TRY IT — Filter the entries below, keeping only lines with the word "KeyStatsDataObjectEntityCirculatingSupply".

RECORDS SHOWN below:

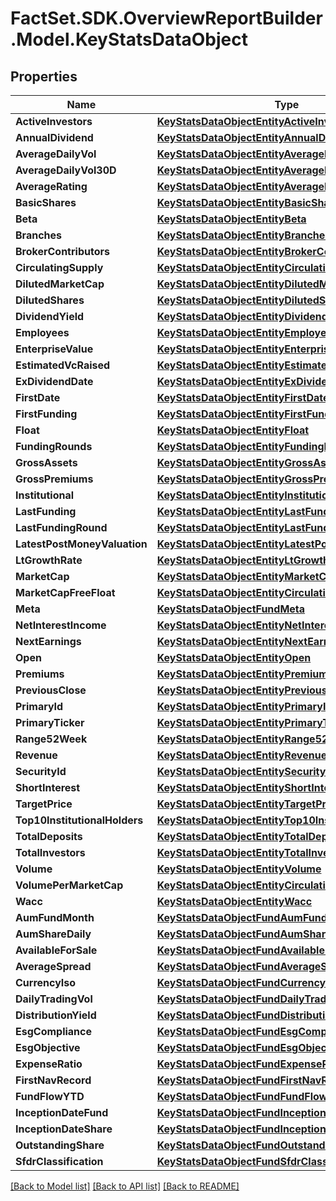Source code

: # FactSet.SDK.OverviewReportBuilder.Model.KeyStatsDataObject

## Properties

Name | Type | Description | Notes
------------ | ------------- | ------------- | -------------
**ActiveInvestors** | [**KeyStatsDataObjectEntityActiveInvestors**](KeyStatsDataObjectEntityActiveInvestors.md) |  | [optional] 
**AnnualDividend** | [**KeyStatsDataObjectEntityAnnualDividend**](KeyStatsDataObjectEntityAnnualDividend.md) |  | [optional] 
**AverageDailyVol** | [**KeyStatsDataObjectEntityAverageDailyVol**](KeyStatsDataObjectEntityAverageDailyVol.md) |  | [optional] 
**AverageDailyVol30D** | [**KeyStatsDataObjectEntityAverageDailyVol30D**](KeyStatsDataObjectEntityAverageDailyVol30D.md) |  | [optional] 
**AverageRating** | [**KeyStatsDataObjectEntityAverageRating**](KeyStatsDataObjectEntityAverageRating.md) |  | [optional] 
**BasicShares** | [**KeyStatsDataObjectEntityBasicShares**](KeyStatsDataObjectEntityBasicShares.md) |  | [optional] 
**Beta** | [**KeyStatsDataObjectEntityBeta**](KeyStatsDataObjectEntityBeta.md) |  | [optional] 
**Branches** | [**KeyStatsDataObjectEntityBranches**](KeyStatsDataObjectEntityBranches.md) |  | [optional] 
**BrokerContributors** | [**KeyStatsDataObjectEntityBrokerContributors**](KeyStatsDataObjectEntityBrokerContributors.md) |  | [optional] 
**CirculatingSupply** | [**KeyStatsDataObjectEntityCirculatingSupply**](KeyStatsDataObjectEntityCirculatingSupply.md) |  | [optional] 
**DilutedMarketCap** | [**KeyStatsDataObjectEntityDilutedMarketCap**](KeyStatsDataObjectEntityDilutedMarketCap.md) |  | [optional] 
**DilutedShares** | [**KeyStatsDataObjectEntityDilutedShares**](KeyStatsDataObjectEntityDilutedShares.md) |  | [optional] 
**DividendYield** | [**KeyStatsDataObjectEntityDividendYield**](KeyStatsDataObjectEntityDividendYield.md) |  | [optional] 
**Employees** | [**KeyStatsDataObjectEntityEmployees**](KeyStatsDataObjectEntityEmployees.md) |  | [optional] 
**EnterpriseValue** | [**KeyStatsDataObjectEntityEnterpriseValue**](KeyStatsDataObjectEntityEnterpriseValue.md) |  | [optional] 
**EstimatedVcRaised** | [**KeyStatsDataObjectEntityEstimatedVcRaised**](KeyStatsDataObjectEntityEstimatedVcRaised.md) |  | [optional] 
**ExDividendDate** | [**KeyStatsDataObjectEntityExDividendDate**](KeyStatsDataObjectEntityExDividendDate.md) |  | [optional] 
**FirstDate** | [**KeyStatsDataObjectEntityFirstDate**](KeyStatsDataObjectEntityFirstDate.md) |  | [optional] 
**FirstFunding** | [**KeyStatsDataObjectEntityFirstFunding**](KeyStatsDataObjectEntityFirstFunding.md) |  | [optional] 
**Float** | [**KeyStatsDataObjectEntityFloat**](KeyStatsDataObjectEntityFloat.md) |  | [optional] 
**FundingRounds** | [**KeyStatsDataObjectEntityFundingRounds**](KeyStatsDataObjectEntityFundingRounds.md) |  | [optional] 
**GrossAssets** | [**KeyStatsDataObjectEntityGrossAssets**](KeyStatsDataObjectEntityGrossAssets.md) |  | [optional] 
**GrossPremiums** | [**KeyStatsDataObjectEntityGrossPremiums**](KeyStatsDataObjectEntityGrossPremiums.md) |  | [optional] 
**Institutional** | [**KeyStatsDataObjectEntityInstitutional**](KeyStatsDataObjectEntityInstitutional.md) |  | [optional] 
**LastFunding** | [**KeyStatsDataObjectEntityLastFunding**](KeyStatsDataObjectEntityLastFunding.md) |  | [optional] 
**LastFundingRound** | [**KeyStatsDataObjectEntityLastFundingRound**](KeyStatsDataObjectEntityLastFundingRound.md) |  | [optional] 
**LatestPostMoneyValuation** | [**KeyStatsDataObjectEntityLatestPostMoneyValuation**](KeyStatsDataObjectEntityLatestPostMoneyValuation.md) |  | [optional] 
**LtGrowthRate** | [**KeyStatsDataObjectEntityLtGrowthRate**](KeyStatsDataObjectEntityLtGrowthRate.md) |  | [optional] 
**MarketCap** | [**KeyStatsDataObjectEntityMarketCap**](KeyStatsDataObjectEntityMarketCap.md) |  | [optional] 
**MarketCapFreeFloat** | [**KeyStatsDataObjectEntityCirculatingSupply**](KeyStatsDataObjectEntityCirculatingSupply.md) |  | [optional] 
**Meta** | [**KeyStatsDataObjectFundMeta**](KeyStatsDataObjectFundMeta.md) |  | [optional] 
**NetInterestIncome** | [**KeyStatsDataObjectEntityNetInterestIncome**](KeyStatsDataObjectEntityNetInterestIncome.md) |  | [optional] 
**NextEarnings** | [**KeyStatsDataObjectEntityNextEarnings**](KeyStatsDataObjectEntityNextEarnings.md) |  | [optional] 
**Open** | [**KeyStatsDataObjectEntityOpen**](KeyStatsDataObjectEntityOpen.md) |  | [optional] 
**Premiums** | [**KeyStatsDataObjectEntityPremiums**](KeyStatsDataObjectEntityPremiums.md) |  | [optional] 
**PreviousClose** | [**KeyStatsDataObjectEntityPreviousClose**](KeyStatsDataObjectEntityPreviousClose.md) |  | [optional] 
**PrimaryId** | [**KeyStatsDataObjectEntityPrimaryId**](KeyStatsDataObjectEntityPrimaryId.md) |  | [optional] 
**PrimaryTicker** | [**KeyStatsDataObjectEntityPrimaryTicker**](KeyStatsDataObjectEntityPrimaryTicker.md) |  | [optional] 
**Range52Week** | [**KeyStatsDataObjectEntityRange52Week**](KeyStatsDataObjectEntityRange52Week.md) |  | [optional] 
**Revenue** | [**KeyStatsDataObjectEntityRevenue**](KeyStatsDataObjectEntityRevenue.md) |  | [optional] 
**SecurityId** | [**KeyStatsDataObjectEntitySecurityId**](KeyStatsDataObjectEntitySecurityId.md) |  | [optional] 
**ShortInterest** | [**KeyStatsDataObjectEntityShortInterest**](KeyStatsDataObjectEntityShortInterest.md) |  | [optional] 
**TargetPrice** | [**KeyStatsDataObjectEntityTargetPrice**](KeyStatsDataObjectEntityTargetPrice.md) |  | [optional] 
**Top10InstitutionalHolders** | [**KeyStatsDataObjectEntityTop10InstitutionalHolders**](KeyStatsDataObjectEntityTop10InstitutionalHolders.md) |  | [optional] 
**TotalDeposits** | [**KeyStatsDataObjectEntityTotalDeposits**](KeyStatsDataObjectEntityTotalDeposits.md) |  | [optional] 
**TotalInvestors** | [**KeyStatsDataObjectEntityTotalInvestors**](KeyStatsDataObjectEntityTotalInvestors.md) |  | [optional] 
**Volume** | [**KeyStatsDataObjectEntityVolume**](KeyStatsDataObjectEntityVolume.md) |  | [optional] 
**VolumePerMarketCap** | [**KeyStatsDataObjectEntityCirculatingSupply**](KeyStatsDataObjectEntityCirculatingSupply.md) |  | [optional] 
**Wacc** | [**KeyStatsDataObjectEntityWacc**](KeyStatsDataObjectEntityWacc.md) |  | [optional] 
**AumFundMonth** | [**KeyStatsDataObjectFundAumFundMonth**](KeyStatsDataObjectFundAumFundMonth.md) |  | [optional] 
**AumShareDaily** | [**KeyStatsDataObjectFundAumShareDaily**](KeyStatsDataObjectFundAumShareDaily.md) |  | [optional] 
**AvailableForSale** | [**KeyStatsDataObjectFundAvailableForSale**](KeyStatsDataObjectFundAvailableForSale.md) |  | [optional] 
**AverageSpread** | [**KeyStatsDataObjectFundAverageSpread**](KeyStatsDataObjectFundAverageSpread.md) |  | [optional] 
**CurrencyIso** | [**KeyStatsDataObjectFundCurrencyIso**](KeyStatsDataObjectFundCurrencyIso.md) |  | [optional] 
**DailyTradingVol** | [**KeyStatsDataObjectFundDailyTradingVol**](KeyStatsDataObjectFundDailyTradingVol.md) |  | [optional] 
**DistributionYield** | [**KeyStatsDataObjectFundDistributionYield**](KeyStatsDataObjectFundDistributionYield.md) |  | [optional] 
**EsgCompliance** | [**KeyStatsDataObjectFundEsgCompliance**](KeyStatsDataObjectFundEsgCompliance.md) |  | [optional] 
**EsgObjective** | [**KeyStatsDataObjectFundEsgObjective**](KeyStatsDataObjectFundEsgObjective.md) |  | [optional] 
**ExpenseRatio** | [**KeyStatsDataObjectFundExpenseRatio**](KeyStatsDataObjectFundExpenseRatio.md) |  | [optional] 
**FirstNavRecord** | [**KeyStatsDataObjectFundFirstNavRecord**](KeyStatsDataObjectFundFirstNavRecord.md) |  | [optional] 
**FundFlowYTD** | [**KeyStatsDataObjectFundFundFlowYTD**](KeyStatsDataObjectFundFundFlowYTD.md) |  | [optional] 
**InceptionDateFund** | [**KeyStatsDataObjectFundInceptionDateFund**](KeyStatsDataObjectFundInceptionDateFund.md) |  | [optional] 
**InceptionDateShare** | [**KeyStatsDataObjectFundInceptionDateShare**](KeyStatsDataObjectFundInceptionDateShare.md) |  | [optional] 
**OutstandingShare** | [**KeyStatsDataObjectFundOutstandingShare**](KeyStatsDataObjectFundOutstandingShare.md) |  | [optional] 
**SfdrClassification** | [**KeyStatsDataObjectFundSfdrClassification**](KeyStatsDataObjectFundSfdrClassification.md) |  | [optional] 

[[Back to Model list]](../README.md#documentation-for-models) [[Back to API list]](../README.md#documentation-for-api-endpoints) [[Back to README]](../README.md)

End of RECORDS SHOWN.

SOLVED PROBLEM —
**CirculatingSupply** | [**KeyStatsDataObjectEntityCirculatingSupply**](KeyStatsDataObjectEntityCirculatingSupply.md) |  | [optional] 
**MarketCapFreeFloat** | [**KeyStatsDataObjectEntityCirculatingSupply**](KeyStatsDataObjectEntityCirculatingSupply.md) |  | [optional] 
**VolumePerMarketCap** | [**KeyStatsDataObjectEntityCirculatingSupply**](KeyStatsDataObjectEntityCirculatingSupply.md) |  | [optional] 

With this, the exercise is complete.